Task to carry out: Check each line of the entries below for the word "minobsinnode", and copy out the ones that have it.

Material shown:
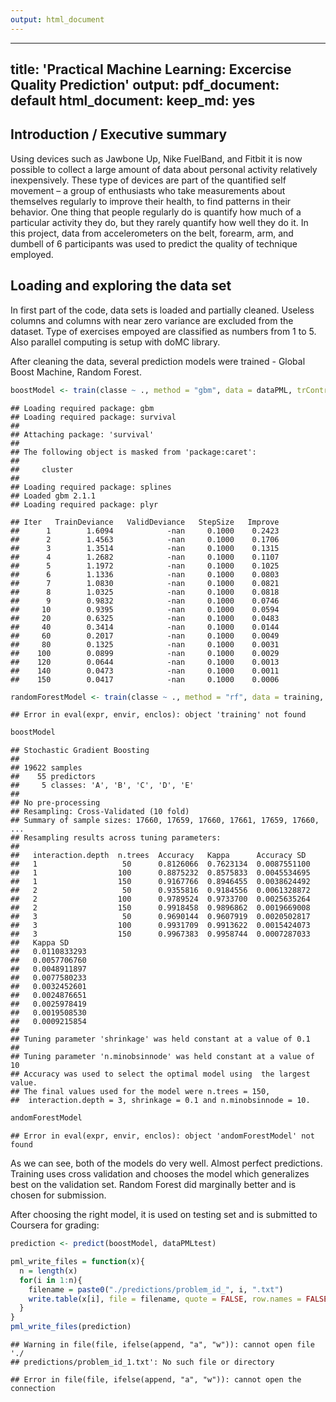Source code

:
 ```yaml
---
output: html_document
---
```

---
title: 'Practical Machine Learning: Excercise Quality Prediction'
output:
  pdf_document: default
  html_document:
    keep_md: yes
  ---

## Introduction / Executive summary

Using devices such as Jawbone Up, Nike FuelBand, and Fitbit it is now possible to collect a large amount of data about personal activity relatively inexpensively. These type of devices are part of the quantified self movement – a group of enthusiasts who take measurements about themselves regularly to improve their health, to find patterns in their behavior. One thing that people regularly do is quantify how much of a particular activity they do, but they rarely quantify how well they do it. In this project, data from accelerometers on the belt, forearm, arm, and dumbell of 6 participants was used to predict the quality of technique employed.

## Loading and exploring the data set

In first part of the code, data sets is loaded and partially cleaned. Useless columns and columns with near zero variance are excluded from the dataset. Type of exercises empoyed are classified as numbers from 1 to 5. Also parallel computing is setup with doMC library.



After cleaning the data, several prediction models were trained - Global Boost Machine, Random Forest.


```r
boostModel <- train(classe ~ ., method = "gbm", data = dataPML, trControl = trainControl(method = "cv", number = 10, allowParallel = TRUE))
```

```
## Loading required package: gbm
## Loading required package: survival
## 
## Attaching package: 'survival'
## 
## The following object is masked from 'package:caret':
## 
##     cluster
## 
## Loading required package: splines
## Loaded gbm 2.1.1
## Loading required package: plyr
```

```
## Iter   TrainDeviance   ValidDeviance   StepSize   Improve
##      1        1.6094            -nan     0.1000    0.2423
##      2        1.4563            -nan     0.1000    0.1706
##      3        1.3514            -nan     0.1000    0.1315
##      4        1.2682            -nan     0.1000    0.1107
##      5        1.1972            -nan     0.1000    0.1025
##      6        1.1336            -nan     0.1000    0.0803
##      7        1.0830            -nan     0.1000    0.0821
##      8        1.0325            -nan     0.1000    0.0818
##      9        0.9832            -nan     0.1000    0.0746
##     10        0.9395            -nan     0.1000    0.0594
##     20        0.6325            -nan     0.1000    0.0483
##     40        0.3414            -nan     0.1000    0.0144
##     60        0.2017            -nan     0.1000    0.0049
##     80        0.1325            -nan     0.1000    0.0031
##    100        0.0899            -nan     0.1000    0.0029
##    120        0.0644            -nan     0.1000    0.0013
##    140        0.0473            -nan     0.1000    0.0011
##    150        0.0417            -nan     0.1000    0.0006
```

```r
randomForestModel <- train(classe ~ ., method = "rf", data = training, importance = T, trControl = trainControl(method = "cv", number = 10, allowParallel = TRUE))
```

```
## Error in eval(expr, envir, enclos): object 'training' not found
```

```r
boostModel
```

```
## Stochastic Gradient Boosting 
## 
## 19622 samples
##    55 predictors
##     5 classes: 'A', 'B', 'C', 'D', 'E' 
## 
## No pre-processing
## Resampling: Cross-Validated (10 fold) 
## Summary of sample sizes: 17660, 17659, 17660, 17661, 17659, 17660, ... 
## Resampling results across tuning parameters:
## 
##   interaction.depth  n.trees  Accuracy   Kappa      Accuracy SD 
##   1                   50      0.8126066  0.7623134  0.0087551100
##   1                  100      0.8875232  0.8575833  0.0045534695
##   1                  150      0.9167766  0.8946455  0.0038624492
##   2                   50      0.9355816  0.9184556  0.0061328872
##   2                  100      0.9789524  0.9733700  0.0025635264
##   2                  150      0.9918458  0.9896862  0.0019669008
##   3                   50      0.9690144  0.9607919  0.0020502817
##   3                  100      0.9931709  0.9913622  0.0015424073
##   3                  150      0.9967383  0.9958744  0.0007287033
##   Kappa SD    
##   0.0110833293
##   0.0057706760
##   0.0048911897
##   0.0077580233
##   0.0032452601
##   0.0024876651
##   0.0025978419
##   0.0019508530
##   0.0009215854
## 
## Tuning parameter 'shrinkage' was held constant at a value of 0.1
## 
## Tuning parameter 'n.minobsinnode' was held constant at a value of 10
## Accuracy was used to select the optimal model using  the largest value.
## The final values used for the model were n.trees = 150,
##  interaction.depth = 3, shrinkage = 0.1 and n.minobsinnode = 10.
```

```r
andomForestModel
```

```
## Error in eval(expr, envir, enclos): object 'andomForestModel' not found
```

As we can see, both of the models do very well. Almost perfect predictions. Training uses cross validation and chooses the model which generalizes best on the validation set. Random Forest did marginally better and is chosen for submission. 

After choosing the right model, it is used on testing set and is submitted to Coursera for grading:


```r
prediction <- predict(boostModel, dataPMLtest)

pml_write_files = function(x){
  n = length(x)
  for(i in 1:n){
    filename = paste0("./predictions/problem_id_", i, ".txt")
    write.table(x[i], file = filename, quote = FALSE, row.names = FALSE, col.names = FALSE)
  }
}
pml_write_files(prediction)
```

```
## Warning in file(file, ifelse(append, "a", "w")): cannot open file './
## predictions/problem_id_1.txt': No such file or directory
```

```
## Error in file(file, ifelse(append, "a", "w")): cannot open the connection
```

---

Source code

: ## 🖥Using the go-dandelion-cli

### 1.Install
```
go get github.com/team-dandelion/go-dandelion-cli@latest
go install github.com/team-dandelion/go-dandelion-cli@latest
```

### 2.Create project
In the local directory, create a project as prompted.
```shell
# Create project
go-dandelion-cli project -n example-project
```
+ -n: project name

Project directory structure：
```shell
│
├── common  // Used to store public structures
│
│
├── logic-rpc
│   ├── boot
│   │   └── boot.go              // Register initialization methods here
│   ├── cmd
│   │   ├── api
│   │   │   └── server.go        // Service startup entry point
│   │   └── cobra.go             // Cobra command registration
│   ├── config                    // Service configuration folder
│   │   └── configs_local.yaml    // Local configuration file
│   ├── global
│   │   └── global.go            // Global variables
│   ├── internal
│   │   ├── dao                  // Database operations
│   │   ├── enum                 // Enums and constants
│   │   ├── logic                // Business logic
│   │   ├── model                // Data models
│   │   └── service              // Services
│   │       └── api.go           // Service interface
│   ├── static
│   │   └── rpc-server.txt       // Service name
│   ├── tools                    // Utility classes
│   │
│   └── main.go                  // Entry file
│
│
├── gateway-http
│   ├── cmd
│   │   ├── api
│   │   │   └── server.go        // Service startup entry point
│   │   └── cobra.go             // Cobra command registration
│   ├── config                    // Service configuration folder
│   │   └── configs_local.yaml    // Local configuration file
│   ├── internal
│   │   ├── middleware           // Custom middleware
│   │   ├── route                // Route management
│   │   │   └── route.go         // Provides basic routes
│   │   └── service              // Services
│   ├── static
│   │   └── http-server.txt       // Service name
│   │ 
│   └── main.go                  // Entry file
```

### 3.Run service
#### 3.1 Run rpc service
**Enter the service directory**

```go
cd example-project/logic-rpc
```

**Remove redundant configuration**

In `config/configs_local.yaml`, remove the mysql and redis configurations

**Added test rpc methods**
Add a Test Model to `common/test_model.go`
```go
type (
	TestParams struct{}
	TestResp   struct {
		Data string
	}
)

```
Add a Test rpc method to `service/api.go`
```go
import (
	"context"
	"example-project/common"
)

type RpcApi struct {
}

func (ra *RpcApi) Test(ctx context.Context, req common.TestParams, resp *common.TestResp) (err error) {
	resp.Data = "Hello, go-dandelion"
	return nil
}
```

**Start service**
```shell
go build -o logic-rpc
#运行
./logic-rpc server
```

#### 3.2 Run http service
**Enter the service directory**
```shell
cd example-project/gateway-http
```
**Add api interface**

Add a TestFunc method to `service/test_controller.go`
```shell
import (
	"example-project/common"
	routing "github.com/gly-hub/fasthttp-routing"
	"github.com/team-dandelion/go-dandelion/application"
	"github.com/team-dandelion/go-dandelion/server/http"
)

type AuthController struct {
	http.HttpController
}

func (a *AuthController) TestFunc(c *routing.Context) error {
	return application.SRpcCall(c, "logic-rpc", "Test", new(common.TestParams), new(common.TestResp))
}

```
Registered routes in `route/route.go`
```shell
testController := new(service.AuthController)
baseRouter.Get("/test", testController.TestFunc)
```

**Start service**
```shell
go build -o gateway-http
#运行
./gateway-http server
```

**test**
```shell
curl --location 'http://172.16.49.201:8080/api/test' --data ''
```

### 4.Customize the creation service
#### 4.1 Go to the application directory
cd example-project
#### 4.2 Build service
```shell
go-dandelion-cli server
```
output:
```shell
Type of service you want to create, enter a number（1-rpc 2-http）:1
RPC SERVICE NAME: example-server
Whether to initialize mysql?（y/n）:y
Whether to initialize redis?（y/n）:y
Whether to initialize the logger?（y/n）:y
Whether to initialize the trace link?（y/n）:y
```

Solution:
## Tuning parameter 'n.minobsinnode' was held constant at a value of 10
##  interaction.depth = 3, shrinkage = 0.1 and n.minobsinnode = 10.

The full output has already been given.